- Vitola: No. 4 (Petite Corona)
- 4.125” x 46 ring gauge
- Purchased at Burns Tobacconist
Back in March I reviewed the Négociant No. 3, a then-new blend wearing the Tatuaje label, but marketed as a collaborative project between that company and L’atelier. The No. 3 was, at that time, the smallest ring gauge version of the blend and I ended up smoking it with some regularity since. When we put together the “show order” at Burns, we did check the box for the new size of Négociant…and forgot about them until they showed up with items from a different order last week.
To review, like all Tatuaje (and L’atelier) cigars, Négociant is made at the My Father factory in Nicaragua. It uses Nicaraguan fillers, dual Nicaraguan and Mexican binders and an Ecuadorian Connecticut Shade wrapper.
I smoked one of this size (and several of a variety of other sizes) before this review sample, which I bought at Burns Tobacconist.
Nothing has changed in regard to the packaging of the Négociant since the last review…except the box is smaller this time. I still like the gold foil, white and black bands used on these. The wrapper leaf of this sample could have been better…it was dusky in places with a couple green spots. I know it doesn’t affect flavor, but it just doesn’t look as good as the cigar I reviewed earlier this year. For that one, I remarked it was almost “Davidoff-quality in appearance”…this one doesn’t rise to that level. I feel a little bad for knocking off half a point from the “Prelight” section for this, but what are the points for when a new cigar in a series doesn’t rise to the bar set by a previous entry.
The aroma from the wrapper was pretty much the same, though…clean hay and grass. The foot of this cigar was very much like I described the earlier one: “earth, wood and cocoa powder.” After clipping I got a very good cold draw that tasted of molasses with touches of hay, earth, and cedar.
The Négociant No. 4 started off smooth and sweet, with a creamy texture to the smoke and honey notes up front. Darker earth and cocoa powder notes followed in close behind that with a clean grassy finish and a touch of citrus snap. The retrohale had a good amount of pepper spice, something that was in very limited supply on the palate.
As I got into the second third, there was a definite dry grassiness along with citrus sweetness on the palate. I got a little pepper in the mix, too; it was on the palate by now, but still stronger on the nose.
The last third of the Négociant saw the body ease up to the medium range with more earthiness and a slight bit of cedar and pepper. The sweeter notes faded a bit in the process.

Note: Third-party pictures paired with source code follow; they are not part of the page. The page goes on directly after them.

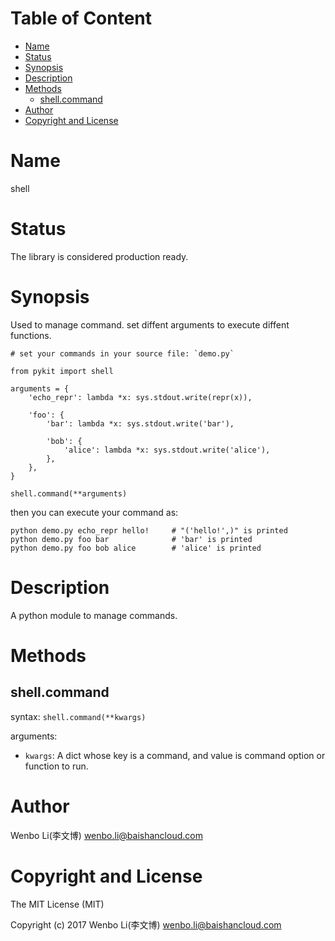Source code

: <!-- START doctoc generated TOC please keep comment here to allow auto update -->
<!-- DON'T EDIT THIS SECTION, INSTEAD RE-RUN doctoc TO UPDATE -->
#   Table of Content

- [Name](#name)
- [Status](#status)
- [Synopsis](#synopsis)
- [Description](#description)
- [Methods](#methods)
  - [shell.command](#shellcommand)
- [Author](#author)
- [Copyright and License](#copyright-and-license)

<!-- END doctoc generated TOC please keep comment here to allow auto update -->

#   Name

shell

# Status

The library is considered production ready.

#   Synopsis

Used to manage command. set diffent arguments to execute diffent functions.

```
# set your commands in your source file: `demo.py`

from pykit import shell

arguments = {
    'echo_repr': lambda *x: sys.stdout.write(repr(x)),

    'foo': {
        'bar': lambda *x: sys.stdout.write('bar'),

        'bob': {
            'alice': lambda *x: sys.stdout.write('alice'),
        },
    },
}

shell.command(**arguments)

```
then you can execute your command as:
```
python demo.py echo_repr hello!     # "('hello!',)" is printed
python demo.py foo bar              # 'bar' is printed
python demo.py foo bob alice        # 'alice' is printed
```

#   Description

A python module to manage commands.

#   Methods

##  shell.command

syntax:
`shell.command(**kwargs)`

arguments:

-  `kwargs`:
    A dict whose key is a command, and value is command option or function to run.

#   Author

Wenbo Li(李文博) <wenbo.li@baishancloud.com>

#   Copyright and License

The MIT License (MIT)

Copyright (c) 2017 Wenbo Li(李文博) <wenbo.li@baishancloud.com>

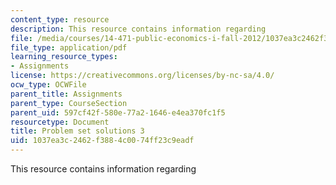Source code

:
 ```yaml
---
content_type: resource
description: This resource contains information regarding
file: /media/courses/14-471-public-economics-i-fall-2012/1037ea3c2462f3884c0074ff23c9eadf_MIT14_471F12_pset3_sol.pdf
file_type: application/pdf
learning_resource_types:
- Assignments
license: https://creativecommons.org/licenses/by-nc-sa/4.0/
ocw_type: OCWFile
parent_title: Assignments
parent_type: CourseSection
parent_uid: 597cf42f-580e-77a2-1646-e4ea370fc1f5
resourcetype: Document
title: Problem set solutions 3
uid: 1037ea3c-2462-f388-4c00-74ff23c9eadf
---
```

This resource contains information regarding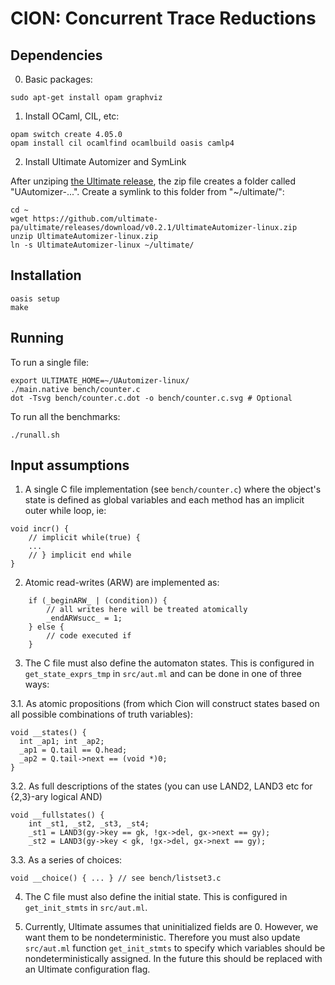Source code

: # CION: Concurrent Trace Reductions

## Dependencies

0. Basic packages:
```
sudo apt-get install opam graphviz
```
1. Install OCaml, CIL, etc:

```
opam switch create 4.05.0 
opam install cil ocamlfind ocamlbuild oasis camlp4
```

2. Install Ultimate Automizer and SymLink

After unziping [the Ultimate release](https://github.com/ultimate-pa/ultimate/releases/download/v0.2.1/UltimateAutomizer-linux.zip), the zip file creates a folder called "UAutomizer-...". Create a symlink to this folder from "~/ultimate/":
```
cd ~
wget https://github.com/ultimate-pa/ultimate/releases/download/v0.2.1/UltimateAutomizer-linux.zip
unzip UltimateAutomizer-linux.zip 
ln -s UltimateAutomizer-linux ~/ultimate/
```

## Installation

```
oasis setup
make
```

## Running

To run a single file:
```
export ULTIMATE_HOME=~/UAutomizer-linux/
./main.native bench/counter.c
dot -Tsvg bench/counter.c.dot -o bench/counter.c.svg # Optional
```

To run all the benchmarks:
```
./runall.sh
```

## Input assumptions

 1. A single C file implementation (see `bench/counter.c`) where the object's state is defined as global variables and each method has an implicit outer while loop, ie:
```
void incr() {
    // implicit while(true) {
    ...
    // } implicit end while
}
```
2. Atomic read-writes (ARW) are implemented as:
```
    if (_beginARW_ | (condition)) {
        // all writes here will be treated atomically
        _endARWsucc_ = 1;
    } else {
        // code executed if 
    }
```

3. The C file must also define the automaton states.
This is configured in `get_state_exprs_tmp` in `src/aut.ml`
and can be done in one of three ways:

3.1. As atomic propositions (from which Cion will construct states based on all possible combinations of truth variables):
```
void __states() {
  int _ap1; int _ap2;
  _ap1 = Q.tail == Q.head;
  _ap2 = Q.tail->next == (void *)0;
}
```
   
3.2. As full descriptions of the states (you can use LAND2, LAND3 etc for {2,3}-ary logical AND)
```
void __fullstates() {
    int _st1, _st2, _st3, _st4;
    _st1 = LAND3(gy->key == gk, !gx->del, gx->next == gy); 
    _st2 = LAND3(gy->key < gk, !gx->del, gx->next == gy); 
```

3.3. As a series of choices:
```
void __choice() { ... } // see bench/listset3.c
```

4. The C file must also define the initial state. 
This is configured in `get_init_stmts` in `src/aut.ml`.

5. Currently, Ultimate assumes that uninitialized fields are 0. However, we want them to be nondeterministic. Therefore you must also update `src/aut.ml` function `get_init_stmts` to specify which variables should be nondeterministically assigned. In the future this should be replaced with an Ultimate configuration flag.
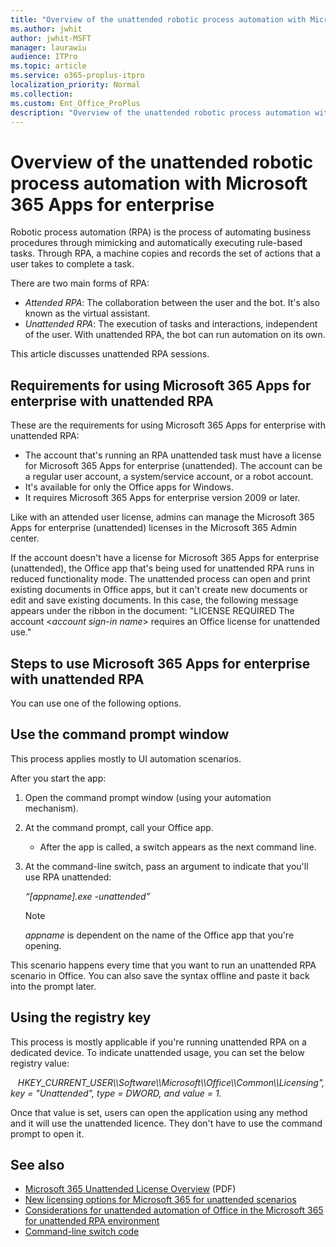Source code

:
 ```yaml
---
title: "Overview of the unattended robotic process automation with Microsoft 365 Apps for enterprise"
ms.author: jwhit
author: jwhit-MSFT
manager: laurawiu
audience: ITPro
ms.topic: article
ms.service: o365-proplus-itpro
localization_priority: Normal
ms.collection: 
ms.custom: Ent_Office_ProPlus
description: "Overview of the unattended robotic process automation with Microsoft 365 Apps for enterprise"
---
```


# Overview of the unattended robotic process automation with Microsoft 365 Apps for enterprise

Robotic process automation (RPA) is the process of automating business procedures through mimicking and automatically executing rule-based tasks. Through RPA, a machine copies and records the set of actions that a user takes to complete a task.

There are two main forms of RPA:
- *Attended RPA*: The collaboration between the user and the bot. It's also known as the virtual assistant.
- *Unattended RPA*: The execution of tasks and interactions, independent of the user. With unattended RPA, the bot can run automation on its own.

This article discusses unattended RPA sessions.

## Requirements for using Microsoft 365 Apps for enterprise with unattended RPA

These are the requirements for using Microsoft 365 Apps for enterprise with unattended RPA:

- The account that's running an RPA unattended task must have a license for Microsoft 365 Apps for enterprise (unattended). The account can be a regular user account, a system/service account, or a robot account.
- It's available for only the Office apps for Windows.
- It requires Microsoft 365 Apps for enterprise version 2009 or later.

Like with an attended user license, admins can manage the Microsoft 365 Apps for enterprise (unattended) licenses in the Microsoft 365 Admin center.

If the account doesn't have a license for Microsoft 365 Apps for enterprise (unattended), the Office app that's being used for unattended RPA runs in reduced functionality mode. The unattended process can open and print existing documents in Office apps, but it can't create new documents or edit and save existing documents. In this case, the following message appears under the ribbon in the document: "LICENSE REQUIRED The account \<*account sign-in name*\> requires an Office license for unattended use."

## Steps to use Microsoft 365 Apps for enterprise with unattended RPA

You can use one of the following options.

## Use the command prompt window
This process applies mostly to UI automation scenarios.

After you start the app:

1. Open the command prompt window (using your automation mechanism).
1. At the command prompt, call your Office app.
   - After the app is called, a switch appears as the next command line.
1. At the command-line switch, pass an argument to indicate that you'll use RPA unattended:

   *“\[appname\].exe -unattended”*

   > [!NOTE]
   > *appname* is dependent on the name of the Office app that you're opening.

This scenario happens every time that you want to run an unattended RPA scenario in Office. You can also save the syntax offline and paste it back into the prompt later.

## Using the registry key

This process is mostly applicable if you're running unattended RPA on a dedicated device. To indicate unattended usage, you can set the below registry value:

&nbsp;&nbsp;&nbsp;*HKEY_CURRENT_USER\\\\Software\\\\Microsoft\\\\Office\\\\Common\\\\Licensing", <span class="underline">key</span> = "Unattended", <span class="underline">type</span> = DWORD, and <span class="underline">value</span> = 1.*

Once that value is set, users can open the application using any method and it will use the unattended licence. They don't have to use the command prompt to open it.

## See also

- [Microsoft 365 Unattended License Overview](https://download.microsoft.com/download/3/D/4/3D42BDC2-6725-4B29-B75A-A5B04179958B/M365_Unattended_Brief.pdf) (PDF)
- [New licensing options for Microsoft 365 for unattended scenarios](https://developer.microsoft.com/office/blogs/new-licensing-options-for-microsoft-365-for-unattended-scenarios/)
- [Considerations for unattended automation of Office in the Microsoft 365 for unattended RPA environment](/office/client-developer/integration/considerations-unattended-automation-office-microsoft-365-for-unattended-rpa)
- [Command-line switch code](https://support.microsoft.com/office/079164cd-4ef5-4178-b235-441737deb3a6)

I had to make a couple tiny touch ups to the burn line, but the draw was fantastic and the ash was as solid as I could ask for.
The price tag is a little much for the size, but on the other hand, it’s not out of sight in this day of FDA regulations. It was a great smoking experience, so I think it’s worth it.
This Petite Corona vitola of Tatuaje’s Négociant was surprisingly long-lasting and tasted great. I prefer the taste of this size over the No. 3 by a bit…although they ended up scoring the same because of the .5 point I took off at prelight. The more I smoke this blend, the more I like it. At this point I put it right up there in my Top 5 Connecticuts and will be revisiting it (and this blend especially) on a regular basis.